The tradition is stratified, as older manuscripts make no mention of Fondi as the site of Magnus's martyrdom. Moreover, certain versions suggest that the opening section of the passion may have circulated as an independent text. The translation of his body to Anagni represents a later accretion, interwoven with narrative elements drawn from the hagiographies of Saint Paternus of Fondi, Saint Secundina of Anagni, and Saint Peter of Anagni. Late medieval and early modern interpolations further shaped the composite image of the saint's life and posthumous veneration. Yet establishing a coherent chronology remains problematic, as the textual tradition cannot be traced back to one or more archetypes due to reciprocal contamination among the various branches. As with many hagiographic corpora, dating is complicated by circular reasoning: legendary timelines are used to substantiate historical claims, which in turn are cited to validate the authenticity of the texts.

===Bishop in Trani===
According to the earliest extant manuscripts, Magnus was living in Trani (Apulia) in the early 3rd century AD, the son of a pagan named Apollo. At a young age, he became a shepherd to support his family, tending a rapidly growing flock of sheep and donating his earnings to the poor. An angel, as another manuscript tells us, brought him ten pounds of gold that allowed him to get into the sheep-farming business. Magnus and his father — who received the Christian name Reperatus — were baptized by Bishop Redento of Trani (Latin: Redemptus). After being instructed in the faith, his father died, but not before pledging to give his possessions to the poor. When the bishop died, Magnus was proclaimed bishop of Trani by the whole congregation.

During the persecution of Christians under Proconsul Severinus of Apulia, Magnus was imprisoned in a pagan temple for openly professing his faith in Christ, mocking the idols, and refusing to offer sacrifices. Miraculously, the idols within the temple shattered on their own. In an alternate account, Magnus is the one who destroys the statues. In response to his prayer, the Archangel Michael appeared, unlocked the temple doors, and instructed him to distribute the gold from Jupiter's statue to the poor.

===Missionary in Lazio===
Magnus fled northward — either by ship, or more commonly, as most accounts suggest, on foot — and continued his journey disguised as a beggar. A destitute woman who offered him shelter was blessed with divine gifts. In Naples, he stayed for three nights with Saint Januarius (who, in fact, lived half a century later) before heading to Rome to visit the tombs of Peter and Paul. Warned by the angel, Magnus realized just in time that his traveling companion (who had joined him 25 miles or 37 km from Naples) was actually the devil, who had planned to fight him on a hidden place and cast his body down. Subsequent accounts claim that the devil than changed into a snake, or, alternatively, threw himself into a river. The angel then accompanied Magnus on his journey. However, due to flooding, Magnus was unable to cross the river Vulturnus, and no boat was available to carry him across. Nearby, Magnus found an existing church, and the angel told him to remain there: "Stay in this place, for the Lord intends to work many miracles through you." In later versions, particularly those from Central Europe, the angel miraculously lead him across the flooded river to reveal the venerable church where he was supposed to settle down.

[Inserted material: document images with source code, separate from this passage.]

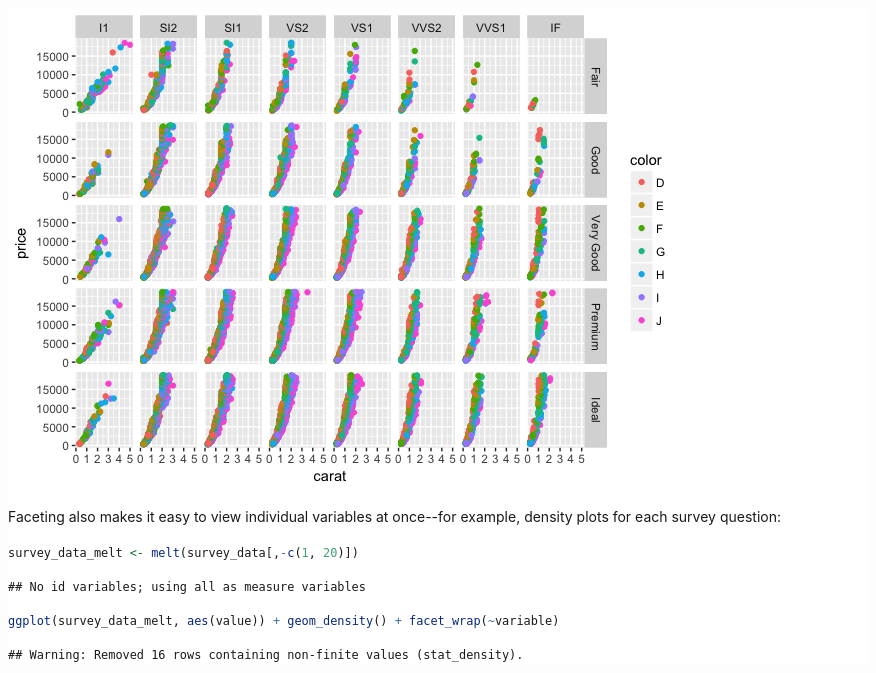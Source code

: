 ![](https://raw.githubusercontent.com/BillPetti/BillPetti.github.io/master/Crash_course_in_R_files/figure-markdown_github/unnamed-chunk-125-1.png)

Faceting also makes it easy to view individual variables at once--for example, density plots for each survey question:


```r
survey_data_melt <- melt(survey_data[,-c(1, 20)])
```

```
## No id variables; using all as measure variables
```

```r
ggplot(survey_data_melt, aes(value)) + geom_density() + facet_wrap(~variable)
```

```
## Warning: Removed 16 rows containing non-finite values (stat_density).
```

Pretending to be poor, Magnus sat down at the ceremonial main doors (ante regias). It was a high feast day, and many people gathered, including a youngster named Paternus, who earlier had a vision about the visitor. Paternus asked for his name ("people call me the great one") and took him into his home, where he was allowed to stay for an extended period. With God's help, Magnus began to heal the sick and exorcize the devils possessing them, and his fame spread throughout the province. The gifts he received from the people were used to build a basilica as the angel had foretold. When 22 robbers attempted to steal the saint's supposed treasures from his monastery, they were struck blind — but in response to their pleas, Magnus healed their eyes and persuaded them to abandon their life of plunder. As a holy man, Magnus worked to spread Christianity in Lazio and adjacent regions. He performed excorsisms among the notables of Sora, Aquino, and Picenum. He also recruited a young woman named Secundina from Anagni, who would subsequently die as a Christian martyr.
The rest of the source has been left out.